It defines a protocol used between an editor and a language server that provides language features like auto-complete, go to definition, etc…
It’s created by Microsoft, along side collaboration with RedHat and Codenvy
When we try to understand it in the context of a code editor, the LSP is process wither a binary like rust analyzer or go PLS or perhaps something executed by the language runtime like TS Server that is executed by node, these communicate with the client, via a process (plugin in most cases) spawn by the client and this process will be own by the editor for lifetime until the session persist(until the editor is closed)
Q Why this LSP exists ?
A If we have M languages and N code editors then every language should support the N code editors, then in total we need to write M x N server implementations
Now LSP is a standard way to write the language servers that will be supported by all languages and all code editors, now we just need to write M + N server implementations
Here are some examples of the communication between Client and Server
- Initialization Phase (Client → Server → Client)
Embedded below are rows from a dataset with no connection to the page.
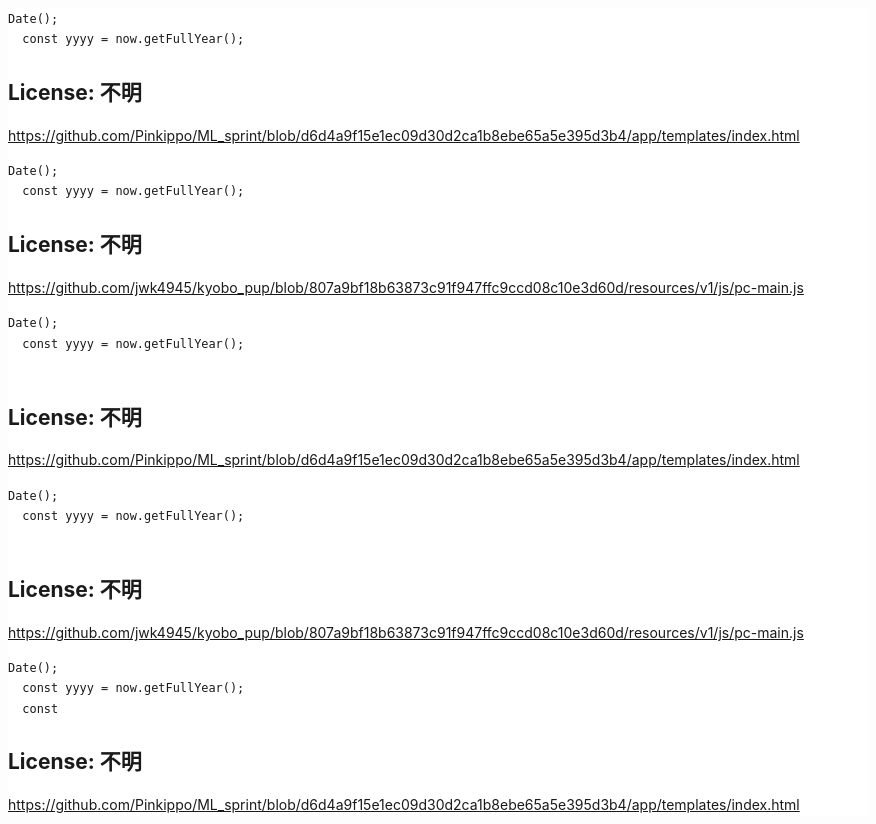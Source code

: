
 ```
Date();
  const yyyy = now.getFullYear();

```


## License: 不明
https://github.com/Pinkippo/ML_sprint/blob/d6d4a9f15e1ec09d30d2ca1b8ebe65a5e395d3b4/app/templates/index.html

```
Date();
  const yyyy = now.getFullYear();

```


## License: 不明
https://github.com/jwk4945/kyobo_pup/blob/807a9bf18b63873c91f947ffc9ccd08c10e3d60d/resources/v1/js/pc-main.js

```
Date();
  const yyyy = now.getFullYear();
 
```


## License: 不明
https://github.com/Pinkippo/ML_sprint/blob/d6d4a9f15e1ec09d30d2ca1b8ebe65a5e395d3b4/app/templates/index.html

```
Date();
  const yyyy = now.getFullYear();
 
```


## License: 不明
https://github.com/jwk4945/kyobo_pup/blob/807a9bf18b63873c91f947ffc9ccd08c10e3d60d/resources/v1/js/pc-main.js

```
Date();
  const yyyy = now.getFullYear();
  const
```


## License: 不明
https://github.com/Pinkippo/ML_sprint/blob/d6d4a9f15e1ec09d30d2ca1b8ebe65a5e395d3b4/app/templates/index.html
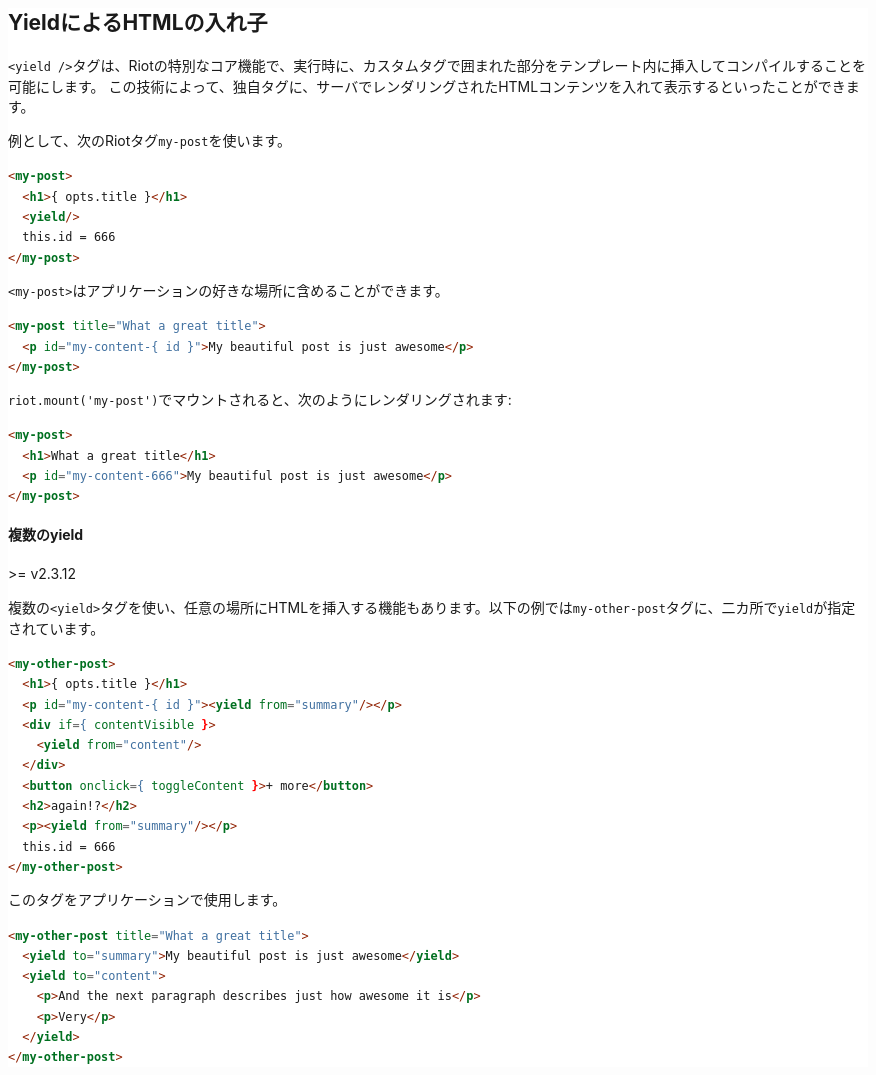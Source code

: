 ## <a name="yield"></a> YieldによるHTMLの入れ子

`<yield />`タグは、Riotの特別なコア機能で、実行時に、カスタムタグで囲まれた部分をテンプレート内に挿入してコンパイルすることを可能にします。
この技術によって、独自タグに、サーバでレンダリングされたHTMLコンテンツを入れて表示するといったことができます。

例として、次のRiotタグ`my-post`を使います。

``` html
<my-post>
  <h1>{ opts.title }</h1>
  <yield/>
  this.id = 666
</my-post>
```

`<my-post>`はアプリケーションの好きな場所に含めることができます。

``` html
<my-post title="What a great title">
  <p id="my-content-{ id }">My beautiful post is just awesome</p>
</my-post>
```

`riot.mount('my-post')`でマウントされると、次のようにレンダリングされます:

``` html
<my-post>
  <h1>What a great title</h1>
  <p id="my-content-666">My beautiful post is just awesome</p>
</my-post>
```

#### 複数のyield

<span class="tag red">&gt;= v2.3.12</span>

複数の`<yield>`タグを使い、任意の場所にHTMLを挿入する機能もあります。以下の例では`my-other-post`タグに、二カ所で`yield`が指定されています。

``` html
<my-other-post>
  <h1>{ opts.title }</h1>
  <p id="my-content-{ id }"><yield from="summary"/></p>
  <div if={ contentVisible }>
    <yield from="content"/>
  </div>
  <button onclick={ toggleContent }>+ more</button>
  <h2>again!?</h2>
  <p><yield from="summary"/></p>
  this.id = 666
</my-other-post>
```

このタグをアプリケーションで使用します。

``` html
<my-other-post title="What a great title">
  <yield to="summary">My beautiful post is just awesome</yield>
  <yield to="content">
    <p>And the next paragraph describes just how awesome it is</p>
    <p>Very</p>
  </yield>
</my-other-post>
```
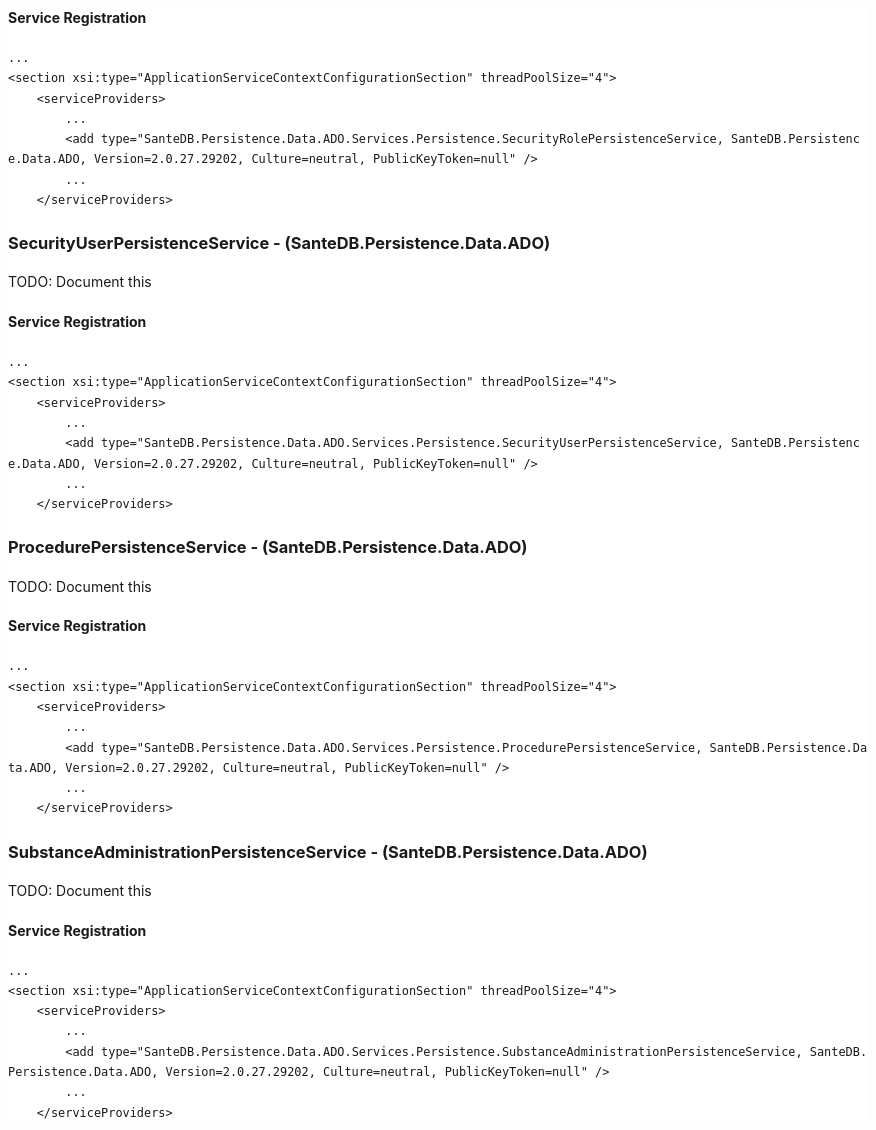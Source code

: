 #### Service Registration
```markup
...
<section xsi:type="ApplicationServiceContextConfigurationSection" threadPoolSize="4">
	<serviceProviders>
		...
		<add type="SanteDB.Persistence.Data.ADO.Services.Persistence.SecurityRolePersistenceService, SanteDB.Persistence.Data.ADO, Version=2.0.27.29202, Culture=neutral, PublicKeyToken=null" />
		...
	</serviceProviders>
```

### SecurityUserPersistenceService - (SanteDB.Persistence.Data.ADO)
TODO: Document this

#### Service Registration
```markup
...
<section xsi:type="ApplicationServiceContextConfigurationSection" threadPoolSize="4">
	<serviceProviders>
		...
		<add type="SanteDB.Persistence.Data.ADO.Services.Persistence.SecurityUserPersistenceService, SanteDB.Persistence.Data.ADO, Version=2.0.27.29202, Culture=neutral, PublicKeyToken=null" />
		...
	</serviceProviders>
```

### ProcedurePersistenceService - (SanteDB.Persistence.Data.ADO)
TODO: Document this

#### Service Registration
```markup
...
<section xsi:type="ApplicationServiceContextConfigurationSection" threadPoolSize="4">
	<serviceProviders>
		...
		<add type="SanteDB.Persistence.Data.ADO.Services.Persistence.ProcedurePersistenceService, SanteDB.Persistence.Data.ADO, Version=2.0.27.29202, Culture=neutral, PublicKeyToken=null" />
		...
	</serviceProviders>
```

### SubstanceAdministrationPersistenceService - (SanteDB.Persistence.Data.ADO)
TODO: Document this

#### Service Registration
```markup
...
<section xsi:type="ApplicationServiceContextConfigurationSection" threadPoolSize="4">
	<serviceProviders>
		...
		<add type="SanteDB.Persistence.Data.ADO.Services.Persistence.SubstanceAdministrationPersistenceService, SanteDB.Persistence.Data.ADO, Version=2.0.27.29202, Culture=neutral, PublicKeyToken=null" />
		...
	</serviceProviders>
```
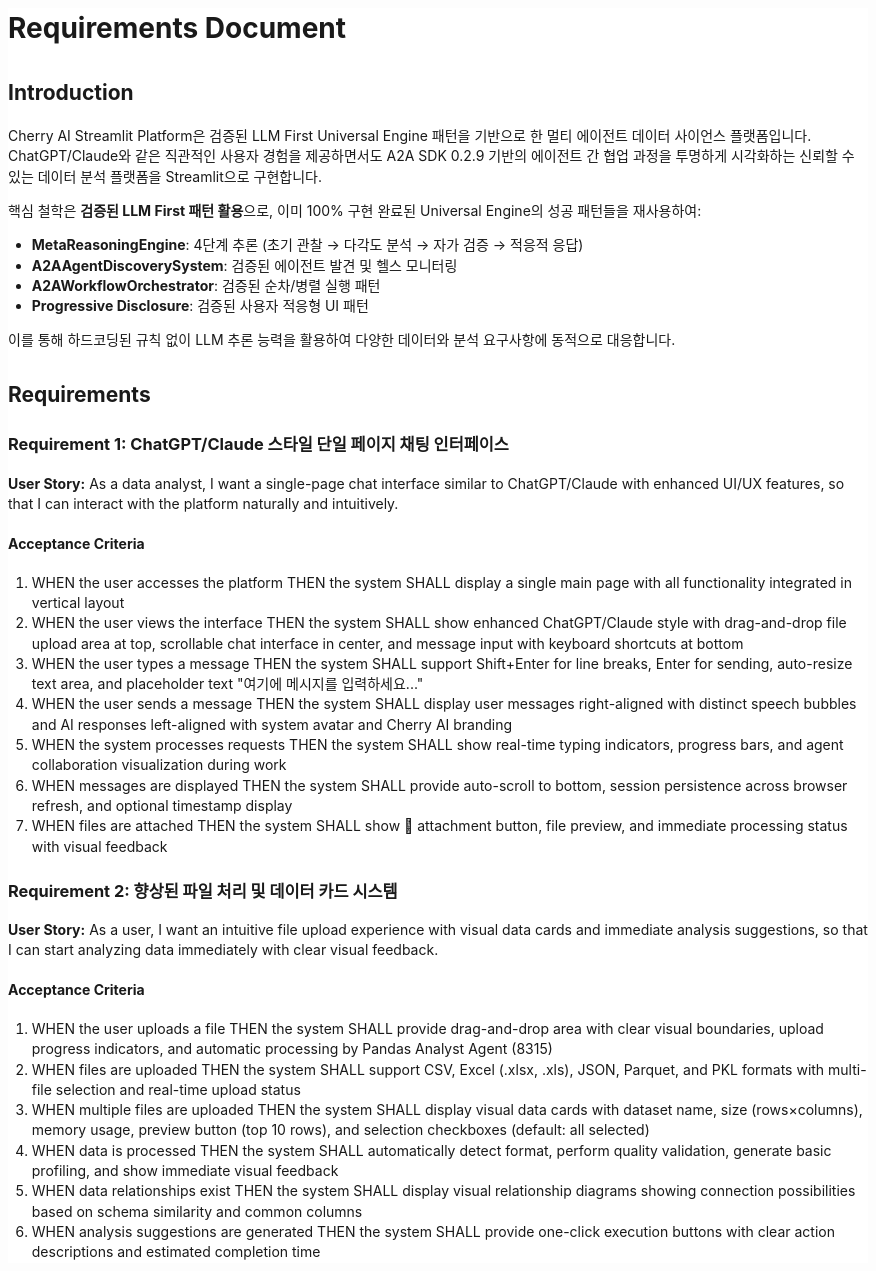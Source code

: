 # Requirements Document

## Introduction

Cherry AI Streamlit Platform은 검증된 LLM First Universal Engine 패턴을 기반으로 한 멀티 에이전트 데이터 사이언스 플랫폼입니다. ChatGPT/Claude와 같은 직관적인 사용자 경험을 제공하면서도 A2A SDK 0.2.9 기반의 에이전트 간 협업 과정을 투명하게 시각화하는 신뢰할 수 있는 데이터 분석 플랫폼을 Streamlit으로 구현합니다.

핵심 철학은 **검증된 LLM First 패턴 활용**으로, 이미 100% 구현 완료된 Universal Engine의 성공 패턴들을 재사용하여:
- **MetaReasoningEngine**: 4단계 추론 (초기 관찰 → 다각도 분석 → 자가 검증 → 적응적 응답)
- **A2AAgentDiscoverySystem**: 검증된 에이전트 발견 및 헬스 모니터링
- **A2AWorkflowOrchestrator**: 검증된 순차/병렬 실행 패턴
- **Progressive Disclosure**: 검증된 사용자 적응형 UI 패턴

이를 통해 하드코딩된 규칙 없이 LLM 추론 능력을 활용하여 다양한 데이터와 분석 요구사항에 동적으로 대응합니다.

## Requirements

### Requirement 1: ChatGPT/Claude 스타일 단일 페이지 채팅 인터페이스

**User Story:** As a data analyst, I want a single-page chat interface similar to ChatGPT/Claude with enhanced UI/UX features, so that I can interact with the platform naturally and intuitively.

#### Acceptance Criteria

1. WHEN the user accesses the platform THEN the system SHALL display a single main page with all functionality integrated in vertical layout
2. WHEN the user views the interface THEN the system SHALL show enhanced ChatGPT/Claude style with drag-and-drop file upload area at top, scrollable chat interface in center, and message input with keyboard shortcuts at bottom
3. WHEN the user types a message THEN the system SHALL support Shift+Enter for line breaks, Enter for sending, auto-resize text area, and placeholder text "여기에 메시지를 입력하세요..."
4. WHEN the user sends a message THEN the system SHALL display user messages right-aligned with distinct speech bubbles and AI responses left-aligned with system avatar and Cherry AI branding
5. WHEN the system processes requests THEN the system SHALL show real-time typing indicators, progress bars, and agent collaboration visualization during work
6. WHEN messages are displayed THEN the system SHALL provide auto-scroll to bottom, session persistence across browser refresh, and optional timestamp display
7. WHEN files are attached THEN the system SHALL show 📎 attachment button, file preview, and immediate processing status with visual feedback

### Requirement 2: 향상된 파일 처리 및 데이터 카드 시스템

**User Story:** As a user, I want an intuitive file upload experience with visual data cards and immediate analysis suggestions, so that I can start analyzing data immediately with clear visual feedback.

#### Acceptance Criteria

1. WHEN the user uploads a file THEN the system SHALL provide drag-and-drop area with clear visual boundaries, upload progress indicators, and automatic processing by Pandas Analyst Agent (8315)
2. WHEN files are uploaded THEN the system SHALL support CSV, Excel (.xlsx, .xls), JSON, Parquet, and PKL formats with multi-file selection and real-time upload status
3. WHEN multiple files are uploaded THEN the system SHALL display visual data cards with dataset name, size (rows×columns), memory usage, preview button (top 10 rows), and selection checkboxes (default: all selected)
4. WHEN data is processed THEN the system SHALL automatically detect format, perform quality validation, generate basic profiling, and show immediate visual feedback
5. WHEN data relationships exist THEN the system SHALL display visual relationship diagrams showing connection possibilities based on schema similarity and common columns
6. WHEN analysis suggestions are generated THEN the system SHALL provide one-click execution buttons with clear action descriptions and estimated completion time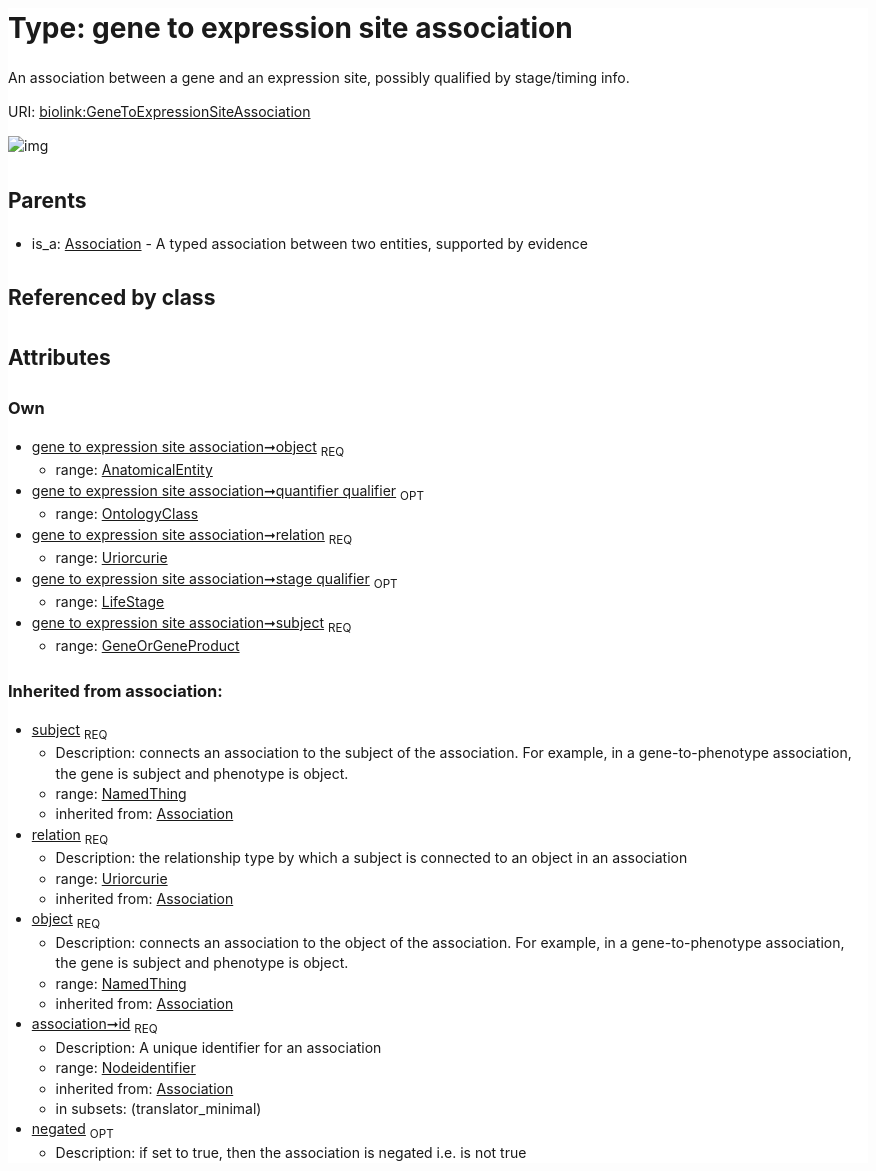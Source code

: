 
# Type: gene to expression site association


An association between a gene and an expression site, possibly qualified by stage/timing info.

URI: [biolink:GeneToExpressionSiteAssociation](https://w3id.org/biolink/vocab/GeneToExpressionSiteAssociation)


![img](http://yuml.me/diagram/nofunky;dir:TB/class/\[Provider]<provided%20by(i)%200..1-%20\[GeneToExpressionSiteAssociation&#124;relation:uriorcurie;id(i):nodeidentifier;negated(i):boolean%20%3F],%20\[Publication]<publications(i)%200..*-%20\[GeneToExpressionSiteAssociation],%20\[OntologyClass]<qualifiers(i)%200..*-%20\[GeneToExpressionSiteAssociation],%20\[OntologyClass]<association%20type(i)%200..1-%20\[GeneToExpressionSiteAssociation],%20\[OntologyClass]<quantifier%20qualifier%200..1-%20\[GeneToExpressionSiteAssociation],%20\[LifeStage]<stage%20qualifier%200..1-%20\[GeneToExpressionSiteAssociation],%20\[AnatomicalEntity]<object%201..1-%20\[GeneToExpressionSiteAssociation],%20\[GeneOrGeneProduct]<subject%201..1-%20\[GeneToExpressionSiteAssociation],%20\[Association]^-\[GeneToExpressionSiteAssociation])

## Parents

 *  is_a: [Association](Association.md) - A typed association between two entities, supported by evidence

## Referenced by class


## Attributes


### Own

 * [gene to expression site association➞object](gene_to_expression_site_association_object.md)  <sub>REQ</sub>
    * range: [AnatomicalEntity](AnatomicalEntity.md)
 * [gene to expression site association➞quantifier qualifier](gene_to_expression_site_association_quantifier_qualifier.md)  <sub>OPT</sub>
    * range: [OntologyClass](OntologyClass.md)
 * [gene to expression site association➞relation](gene_to_expression_site_association_relation.md)  <sub>REQ</sub>
    * range: [Uriorcurie](type/Uriorcurie.md)
 * [gene to expression site association➞stage qualifier](gene_to_expression_site_association_stage_qualifier.md)  <sub>OPT</sub>
    * range: [LifeStage](LifeStage.md)
 * [gene to expression site association➞subject](gene_to_expression_site_association_subject.md)  <sub>REQ</sub>
    * range: [GeneOrGeneProduct](GeneOrGeneProduct.md)

### Inherited from association:

 * [subject](subject.md)  <sub>REQ</sub>
    * Description: connects an association to the subject of the association. For example, in a gene-to-phenotype association, the gene is subject and phenotype is object.
    * range: [NamedThing](NamedThing.md)
    * inherited from: [Association](Association.md)
 * [relation](relation.md)  <sub>REQ</sub>
    * Description: the relationship type by which a subject is connected to an object in an association
    * range: [Uriorcurie](type/Uriorcurie.md)
    * inherited from: [Association](Association.md)
 * [object](object.md)  <sub>REQ</sub>
    * Description: connects an association to the object of the association. For example, in a gene-to-phenotype association, the gene is subject and phenotype is object.
    * range: [NamedThing](NamedThing.md)
    * inherited from: [Association](Association.md)
 * [association➞id](association_id.md)  <sub>REQ</sub>
    * Description: A unique identifier for an association
    * range: [Nodeidentifier](type/Nodeidentifier.md)
    * inherited from: [Association](Association.md)
    * in subsets: (translator_minimal)
 * [negated](negated.md)  <sub>OPT</sub>
    * Description: if set to true, then the association is negated i.e. is not true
- Client → Server: initialize
{
"jsonrpc": "2.0",
"id": 1,
"method": "initialize",
"params": {
"processId": 12345,
"rootUri": "file:///home/user/project",
"capabilities": {
"textDocument": {
"completion": { "dynamicRegistration": true }
}
}
}
}- Server → Client: initialize result
{
"jsonrpc": "2.0",
"id": 1,
"result": {
"capabilities": {
"textDocumentSync": 2,
"definitionProvider": true,
"completionProvider": { "triggerCharacters": ["."] }
}
}
}- Client → Server: initialized
{
"jsonrpc": "2.0",
"method": "initialized",
"params": {}
}- Completion Request (Auto-Complete)
- Client → Server: text document/completion
{
"jsonrpc": "2.0",
"id": 2,
"method": "textDocument/completion",
"params": {
"textDocument": { "uri": "file:///main.rs" },
"position": { "line": 5, "character": 10 }
}
}- Server → Client: completion list
{
"jsonrpc": "2.0",
"id": 2,
"result": {
"isIncomplete": false,
"items": [
{
"label": "println!",
"kind": 3,
"detail": "macro_rules! println",
"insertText": "println!($0)"
},
{
"label": "print!",
"kind": 3,
"detail": "macro_rules! print",
"insertText": "print!($0)"
}
]
}
}- Go To Definition
- Client → Server: text document/definition
{
"jsonrpc": "2.0",
"id": 3,
"method": "textDocument/definition",
"params": {
"textDocument": { "uri": "file:///app/main.ts" },
"position": { "line": 10, "character": 16 }
}
}- Server → Client: definition result
{
"jsonrpc": "2.0",
"id": 3,
"result": {
"uri": "file:///app/utils.ts",
"range": {
"start": { "line": 2, "character": 6 },
"end": { "line": 2, "character": 15 }
}
}
}- Hover Information
- Client → Server: text document/hover
{
"jsonrpc": "2.0",
"id": 4,
"method": "textDocument/hover",
"params": {
"textDocument": { "uri": "file:///index.js" },
"position": { "line": 8, "character": 12 }
}
}- Server → Client: hover result
{
"jsonrpc": "2.0",
"id": 4,
"result": {
"contents": [
{
"language": "javascript",
"value": "function greet(name: string): string"
},
"Returns a greeting message."
]
}
}- Publish Diagnostics (After Opening File)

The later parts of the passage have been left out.